=== What you need to do ===
Copy out each line of the data below in which the string "microsoft" appears.

(Saved data entries)

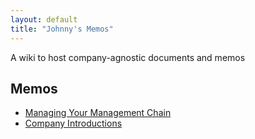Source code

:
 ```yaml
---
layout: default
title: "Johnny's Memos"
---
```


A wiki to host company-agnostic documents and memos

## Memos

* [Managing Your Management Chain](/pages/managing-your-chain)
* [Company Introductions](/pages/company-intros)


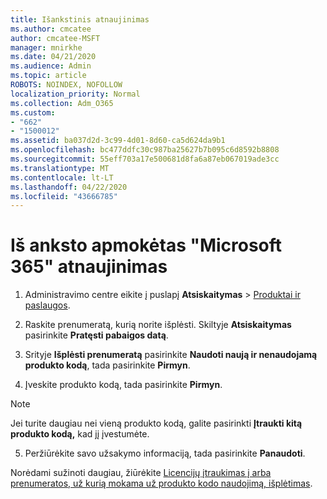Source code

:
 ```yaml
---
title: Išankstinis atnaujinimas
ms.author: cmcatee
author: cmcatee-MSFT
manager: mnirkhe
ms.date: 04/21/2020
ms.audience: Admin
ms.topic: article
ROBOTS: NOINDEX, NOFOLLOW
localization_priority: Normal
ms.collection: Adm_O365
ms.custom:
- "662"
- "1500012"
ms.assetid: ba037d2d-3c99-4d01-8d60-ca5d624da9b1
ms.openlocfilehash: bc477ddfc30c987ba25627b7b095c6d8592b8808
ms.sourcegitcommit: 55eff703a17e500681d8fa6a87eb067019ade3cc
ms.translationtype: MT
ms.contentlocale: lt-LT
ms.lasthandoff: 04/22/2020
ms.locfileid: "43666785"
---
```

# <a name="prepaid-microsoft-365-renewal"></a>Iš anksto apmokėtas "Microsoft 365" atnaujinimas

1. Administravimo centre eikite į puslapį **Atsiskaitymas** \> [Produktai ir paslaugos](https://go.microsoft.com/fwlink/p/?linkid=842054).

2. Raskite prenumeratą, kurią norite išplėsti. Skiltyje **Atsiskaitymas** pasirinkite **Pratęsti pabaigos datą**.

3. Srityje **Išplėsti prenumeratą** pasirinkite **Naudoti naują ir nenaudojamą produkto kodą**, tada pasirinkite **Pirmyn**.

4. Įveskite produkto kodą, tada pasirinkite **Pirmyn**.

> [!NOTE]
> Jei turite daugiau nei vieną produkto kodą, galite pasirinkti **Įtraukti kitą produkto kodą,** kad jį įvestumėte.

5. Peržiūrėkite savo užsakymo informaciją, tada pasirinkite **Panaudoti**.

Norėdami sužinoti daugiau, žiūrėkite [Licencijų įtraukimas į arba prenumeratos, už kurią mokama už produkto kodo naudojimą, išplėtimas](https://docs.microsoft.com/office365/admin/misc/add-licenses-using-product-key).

=== Problem solution ===
# <a name="prepaid-microsoft-365-renewal"></a>Iš anksto apmokėtas "Microsoft 365" atnaujinimas
1. Administravimo centre eikite į puslapį **Atsiskaitymas** \> [Produktai ir paslaugos](https://go.microsoft.com/fwlink/p/?linkid=842054).
Norėdami sužinoti daugiau, žiūrėkite [Licencijų įtraukimas į arba prenumeratos, už kurią mokama už produkto kodo naudojimą, išplėtimas](https://docs.microsoft.com/office365/admin/misc/add-licenses-using-product-key).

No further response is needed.